1. Zum Inhalt springen
  2. Zur Hauptnavigation springen
  3. Zu weiteren Angeboten der DW springen

Der Geldsack auf dem Hügel

Udo Bauer5. Dezember 2002

Seit George W. Bush die USA regiert, hat sich der Ruf Amerikas in der Welt verschlechtert. Das besagt eine US-Studie, für die Menschen in 44 Ländern befragt wurden. DW-TV-Korrespondent Udo Bauer über das Zahlenwerk .

https://p.dw.com/p/2y2R

"Wenn ich noch in der Regierung wäre, dann würde ich das intensiv lesen". So kommentierte die ehemalige US-Aussenministerin Madeleine Albright die Studie des Pew Global Attitudes Project, dem sie seit einiger Zeit vorsteht. Sie habe zwar schon seit dem Zusammenbruch der UdSSR damit gerechnet, dass sich der internationale Ruf der einzigen verbliebenen Supermacht quasi natürlicherweise verschlechtert (Zitat: Wir werden als der Geldsack angesehen, der alleine oben auf dem Hügel sitzt und sich dadurch von seinen Nachbarn isoliert.), aber vieles habe sie doch überrascht.
Vor allem in der Bevölkerung islamischer Länder hat die amerikanische Regierung offenbar ein extremes Glaubwürdigkeitsproblem.
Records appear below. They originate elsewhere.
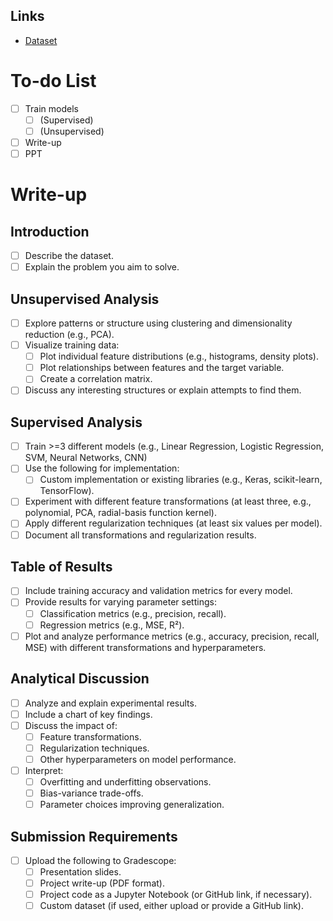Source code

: ## Links
- [Dataset](https://www.openml.org/search?type=data&sort=runs&status=active&id=31) 

# To-do List
- [ ] Train models
	- [ ] (Supervised)
	- [ ] (Unsupervised)
- [ ] Write-up
- [ ] PPT

# Write-up

## Introduction
- [ ] Describe the dataset.
- [ ] Explain the problem you aim to solve.

## Unsupervised Analysis
- [ ] Explore patterns or structure using clustering and dimensionality reduction (e.g., PCA).
- [ ] Visualize training data:
  - [ ] Plot individual feature distributions (e.g., histograms, density plots).
  - [ ] Plot relationships between features and the target variable.
  - [ ] Create a correlation matrix.
- [ ] Discuss any interesting structures or explain attempts to find them.

## Supervised Analysis
- [ ] Train >=3 different models (e.g., Linear Regression, Logistic Regression, SVM, Neural Networks, CNN)
- [ ] Use the following for implementation:
  - [ ] Custom implementation or existing libraries (e.g., Keras, scikit-learn, TensorFlow).
- [ ] Experiment with different feature transformations (at least three, e.g., polynomial, PCA, radial-basis function kernel).
- [ ] Apply different regularization techniques (at least six values per model).
- [ ] Document all transformations and regularization results.

## Table of Results
- [ ] Include training accuracy and validation metrics for every model.
- [ ] Provide results for varying parameter settings:
  - [ ] Classification metrics (e.g., precision, recall).
  - [ ] Regression metrics (e.g., MSE, R²).
- [ ] Plot and analyze performance metrics (e.g., accuracy, precision, recall, MSE) with different transformations and hyperparameters.

## Analytical Discussion
- [ ] Analyze and explain experimental results.
- [ ] Include a chart of key findings.
- [ ] Discuss the impact of:
  - [ ] Feature transformations.
  - [ ] Regularization techniques.
  - [ ] Other hyperparameters on model performance.
- [ ] Interpret:
  - [ ] Overfitting and underfitting observations.
  - [ ] Bias-variance trade-offs.
  - [ ] Parameter choices improving generalization.

## Submission Requirements
- [ ] Upload the following to Gradescope:
  - [ ] Presentation slides.
  - [ ] Project write-up (PDF format).
  - [ ] Project code as a Jupyter Notebook (or GitHub link, if necessary).
  - [ ] Custom dataset (if used, either upload or provide a GitHub link).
Beispiel Türkei: 83 Prozent der Menschen sind dagegen, dass ihre Regierung den USA für einen Krieg gegen Irak Flughäfen zur Verfügung stellen soll. Mehr als die Hälfte der Türken glauben gar, dass die Amerikaner im Grunde nur Krieg gegen alle ihnen nicht freundlich gesinnten islamischen Länder führen wollen. Das sind Zahlen, die auch der türkischen Regierung zu denken geben sollten. Denn Ankara will die USA in ihrem kriegerischen Vorhaben unterstützen.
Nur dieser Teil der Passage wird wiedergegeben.